___ Supplied data ___
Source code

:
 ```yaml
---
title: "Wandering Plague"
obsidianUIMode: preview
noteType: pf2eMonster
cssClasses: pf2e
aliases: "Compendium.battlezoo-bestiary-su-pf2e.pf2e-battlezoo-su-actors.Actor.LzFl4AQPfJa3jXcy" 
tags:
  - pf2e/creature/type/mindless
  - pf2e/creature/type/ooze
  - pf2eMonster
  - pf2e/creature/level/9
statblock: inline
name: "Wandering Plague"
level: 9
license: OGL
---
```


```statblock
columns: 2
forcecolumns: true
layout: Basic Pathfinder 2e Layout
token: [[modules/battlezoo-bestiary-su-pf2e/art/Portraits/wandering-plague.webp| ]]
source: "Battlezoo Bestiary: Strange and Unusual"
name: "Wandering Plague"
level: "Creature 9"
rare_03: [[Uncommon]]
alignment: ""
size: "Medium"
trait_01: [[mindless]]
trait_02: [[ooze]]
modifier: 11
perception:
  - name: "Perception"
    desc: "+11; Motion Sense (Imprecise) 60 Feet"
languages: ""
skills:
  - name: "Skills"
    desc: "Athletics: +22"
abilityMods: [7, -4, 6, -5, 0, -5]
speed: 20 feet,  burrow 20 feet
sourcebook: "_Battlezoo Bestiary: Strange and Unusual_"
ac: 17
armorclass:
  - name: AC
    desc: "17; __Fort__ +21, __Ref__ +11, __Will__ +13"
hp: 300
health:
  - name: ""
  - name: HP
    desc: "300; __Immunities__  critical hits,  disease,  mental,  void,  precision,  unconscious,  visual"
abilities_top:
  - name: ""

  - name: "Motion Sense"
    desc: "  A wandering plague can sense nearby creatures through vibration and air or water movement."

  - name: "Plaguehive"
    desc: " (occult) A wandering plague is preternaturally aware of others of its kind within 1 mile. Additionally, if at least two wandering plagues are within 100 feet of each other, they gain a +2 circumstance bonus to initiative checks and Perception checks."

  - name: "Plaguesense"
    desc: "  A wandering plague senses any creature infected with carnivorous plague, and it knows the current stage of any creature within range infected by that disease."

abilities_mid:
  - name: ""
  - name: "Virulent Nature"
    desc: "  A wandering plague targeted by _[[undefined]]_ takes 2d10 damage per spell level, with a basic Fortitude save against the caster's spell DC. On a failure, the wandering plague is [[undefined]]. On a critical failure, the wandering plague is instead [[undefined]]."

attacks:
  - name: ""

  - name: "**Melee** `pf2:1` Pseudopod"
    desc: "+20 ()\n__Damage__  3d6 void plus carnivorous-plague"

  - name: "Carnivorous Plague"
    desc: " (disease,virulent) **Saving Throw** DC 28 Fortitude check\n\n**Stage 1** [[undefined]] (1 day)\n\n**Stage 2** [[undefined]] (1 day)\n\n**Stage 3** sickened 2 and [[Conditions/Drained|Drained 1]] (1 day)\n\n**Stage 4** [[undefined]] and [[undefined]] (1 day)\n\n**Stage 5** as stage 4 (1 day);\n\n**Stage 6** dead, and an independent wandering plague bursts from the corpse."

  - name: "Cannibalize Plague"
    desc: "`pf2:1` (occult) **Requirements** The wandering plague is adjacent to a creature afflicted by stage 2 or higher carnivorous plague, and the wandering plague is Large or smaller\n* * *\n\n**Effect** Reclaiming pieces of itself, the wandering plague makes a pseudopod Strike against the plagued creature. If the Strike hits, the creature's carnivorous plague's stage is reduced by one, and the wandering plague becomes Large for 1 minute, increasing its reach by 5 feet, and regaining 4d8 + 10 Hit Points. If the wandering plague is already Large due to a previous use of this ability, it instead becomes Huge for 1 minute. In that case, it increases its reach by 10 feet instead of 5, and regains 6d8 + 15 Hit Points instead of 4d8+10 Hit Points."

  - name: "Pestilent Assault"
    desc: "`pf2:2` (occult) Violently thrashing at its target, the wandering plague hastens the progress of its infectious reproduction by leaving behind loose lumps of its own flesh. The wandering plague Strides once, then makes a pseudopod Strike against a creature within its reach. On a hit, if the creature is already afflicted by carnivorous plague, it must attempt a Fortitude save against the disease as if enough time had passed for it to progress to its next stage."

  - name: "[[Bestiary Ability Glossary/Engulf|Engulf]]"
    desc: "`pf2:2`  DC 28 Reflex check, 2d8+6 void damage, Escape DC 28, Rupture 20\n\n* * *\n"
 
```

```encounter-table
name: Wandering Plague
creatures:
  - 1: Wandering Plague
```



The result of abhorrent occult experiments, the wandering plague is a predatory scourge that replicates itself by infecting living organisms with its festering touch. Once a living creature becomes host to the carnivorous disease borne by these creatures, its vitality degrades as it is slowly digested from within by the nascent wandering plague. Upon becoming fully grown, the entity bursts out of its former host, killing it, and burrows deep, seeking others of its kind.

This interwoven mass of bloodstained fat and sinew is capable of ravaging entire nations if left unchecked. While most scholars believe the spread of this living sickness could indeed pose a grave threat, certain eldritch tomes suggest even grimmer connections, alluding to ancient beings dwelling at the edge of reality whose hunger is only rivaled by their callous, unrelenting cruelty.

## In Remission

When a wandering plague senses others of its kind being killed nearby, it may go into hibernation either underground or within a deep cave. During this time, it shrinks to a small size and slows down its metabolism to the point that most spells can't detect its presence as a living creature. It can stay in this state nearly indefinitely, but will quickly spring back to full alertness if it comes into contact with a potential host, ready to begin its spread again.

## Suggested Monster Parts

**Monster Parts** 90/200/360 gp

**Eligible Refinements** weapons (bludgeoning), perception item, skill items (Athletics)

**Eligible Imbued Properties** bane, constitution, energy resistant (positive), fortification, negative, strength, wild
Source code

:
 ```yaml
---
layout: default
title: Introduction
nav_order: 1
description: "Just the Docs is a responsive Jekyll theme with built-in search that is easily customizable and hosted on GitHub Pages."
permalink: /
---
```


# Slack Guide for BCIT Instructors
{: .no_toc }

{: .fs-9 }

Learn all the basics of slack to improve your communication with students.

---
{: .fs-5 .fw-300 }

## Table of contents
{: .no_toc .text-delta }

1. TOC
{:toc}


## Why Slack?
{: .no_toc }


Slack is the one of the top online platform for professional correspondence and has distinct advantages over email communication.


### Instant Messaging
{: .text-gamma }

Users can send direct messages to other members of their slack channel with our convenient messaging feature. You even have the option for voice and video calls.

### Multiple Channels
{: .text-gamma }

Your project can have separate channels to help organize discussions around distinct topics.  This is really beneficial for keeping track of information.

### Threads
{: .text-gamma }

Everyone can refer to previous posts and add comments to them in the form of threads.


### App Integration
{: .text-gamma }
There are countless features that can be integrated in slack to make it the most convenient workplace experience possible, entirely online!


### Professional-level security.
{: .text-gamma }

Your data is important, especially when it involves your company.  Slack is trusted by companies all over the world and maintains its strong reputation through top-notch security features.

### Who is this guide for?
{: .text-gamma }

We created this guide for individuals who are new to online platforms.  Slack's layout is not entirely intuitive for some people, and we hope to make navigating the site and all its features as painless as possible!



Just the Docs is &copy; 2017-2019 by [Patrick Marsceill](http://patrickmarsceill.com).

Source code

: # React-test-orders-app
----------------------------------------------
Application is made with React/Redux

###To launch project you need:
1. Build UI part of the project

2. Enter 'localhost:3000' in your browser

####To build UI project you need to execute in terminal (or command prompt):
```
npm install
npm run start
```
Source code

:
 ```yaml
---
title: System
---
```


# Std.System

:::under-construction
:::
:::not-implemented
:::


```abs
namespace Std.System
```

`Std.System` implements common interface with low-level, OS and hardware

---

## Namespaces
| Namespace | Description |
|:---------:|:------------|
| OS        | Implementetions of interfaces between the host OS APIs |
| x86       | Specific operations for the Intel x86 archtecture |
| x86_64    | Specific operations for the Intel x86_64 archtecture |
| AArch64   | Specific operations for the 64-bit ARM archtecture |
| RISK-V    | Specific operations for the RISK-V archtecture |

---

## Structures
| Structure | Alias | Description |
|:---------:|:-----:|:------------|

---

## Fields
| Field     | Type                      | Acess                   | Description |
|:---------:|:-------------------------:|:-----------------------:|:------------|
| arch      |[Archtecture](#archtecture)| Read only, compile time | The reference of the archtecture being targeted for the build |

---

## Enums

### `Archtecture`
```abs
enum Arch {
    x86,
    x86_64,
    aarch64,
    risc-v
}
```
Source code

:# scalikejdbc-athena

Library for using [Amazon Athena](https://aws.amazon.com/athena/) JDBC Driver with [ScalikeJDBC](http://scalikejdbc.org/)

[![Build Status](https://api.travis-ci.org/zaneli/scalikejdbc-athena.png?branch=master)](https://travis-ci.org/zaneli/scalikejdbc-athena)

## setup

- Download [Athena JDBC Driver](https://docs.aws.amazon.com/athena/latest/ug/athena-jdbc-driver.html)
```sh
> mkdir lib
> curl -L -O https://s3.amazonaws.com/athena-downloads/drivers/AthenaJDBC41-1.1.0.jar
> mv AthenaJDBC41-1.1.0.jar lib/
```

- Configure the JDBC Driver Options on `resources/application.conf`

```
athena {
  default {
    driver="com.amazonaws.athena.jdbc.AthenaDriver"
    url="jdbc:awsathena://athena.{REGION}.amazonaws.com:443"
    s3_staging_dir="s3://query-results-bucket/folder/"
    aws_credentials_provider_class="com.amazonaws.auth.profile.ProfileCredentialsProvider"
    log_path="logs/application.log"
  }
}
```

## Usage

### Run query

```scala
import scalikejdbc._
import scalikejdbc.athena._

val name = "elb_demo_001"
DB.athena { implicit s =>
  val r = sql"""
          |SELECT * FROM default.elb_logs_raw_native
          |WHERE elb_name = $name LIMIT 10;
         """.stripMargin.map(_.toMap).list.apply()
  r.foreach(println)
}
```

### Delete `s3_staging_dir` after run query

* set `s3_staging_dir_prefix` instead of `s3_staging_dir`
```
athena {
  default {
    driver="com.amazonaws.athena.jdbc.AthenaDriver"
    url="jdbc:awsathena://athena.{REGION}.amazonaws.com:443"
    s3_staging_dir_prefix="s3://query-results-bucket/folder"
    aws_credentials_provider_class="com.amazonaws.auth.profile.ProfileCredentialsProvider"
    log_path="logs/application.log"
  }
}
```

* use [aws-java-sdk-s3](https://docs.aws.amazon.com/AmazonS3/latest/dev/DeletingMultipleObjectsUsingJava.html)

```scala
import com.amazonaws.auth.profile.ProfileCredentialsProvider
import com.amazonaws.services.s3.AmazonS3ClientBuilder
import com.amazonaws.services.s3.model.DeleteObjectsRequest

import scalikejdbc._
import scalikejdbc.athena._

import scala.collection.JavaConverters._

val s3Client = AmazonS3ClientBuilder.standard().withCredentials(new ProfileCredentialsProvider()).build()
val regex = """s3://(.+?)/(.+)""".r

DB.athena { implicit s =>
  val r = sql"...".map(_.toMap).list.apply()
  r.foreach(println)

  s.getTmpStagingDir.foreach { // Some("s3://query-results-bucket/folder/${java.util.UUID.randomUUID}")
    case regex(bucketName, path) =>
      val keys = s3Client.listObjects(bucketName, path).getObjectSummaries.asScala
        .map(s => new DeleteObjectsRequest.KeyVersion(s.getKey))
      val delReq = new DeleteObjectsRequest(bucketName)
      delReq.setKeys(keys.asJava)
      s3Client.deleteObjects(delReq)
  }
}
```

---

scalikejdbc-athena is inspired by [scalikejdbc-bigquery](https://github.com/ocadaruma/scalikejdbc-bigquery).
___
(What the task asks):
If a line of the listing above contains "Just", pick it out and copy it.

(Answer box):
description: "Just the Docs is a responsive Jekyll theme with built-in search that is easily customizable and hosted on GitHub Pages."
Just the Docs is &copy; 2017-2019 by [Patrick Marsceill](http://patrickmarsceill.com).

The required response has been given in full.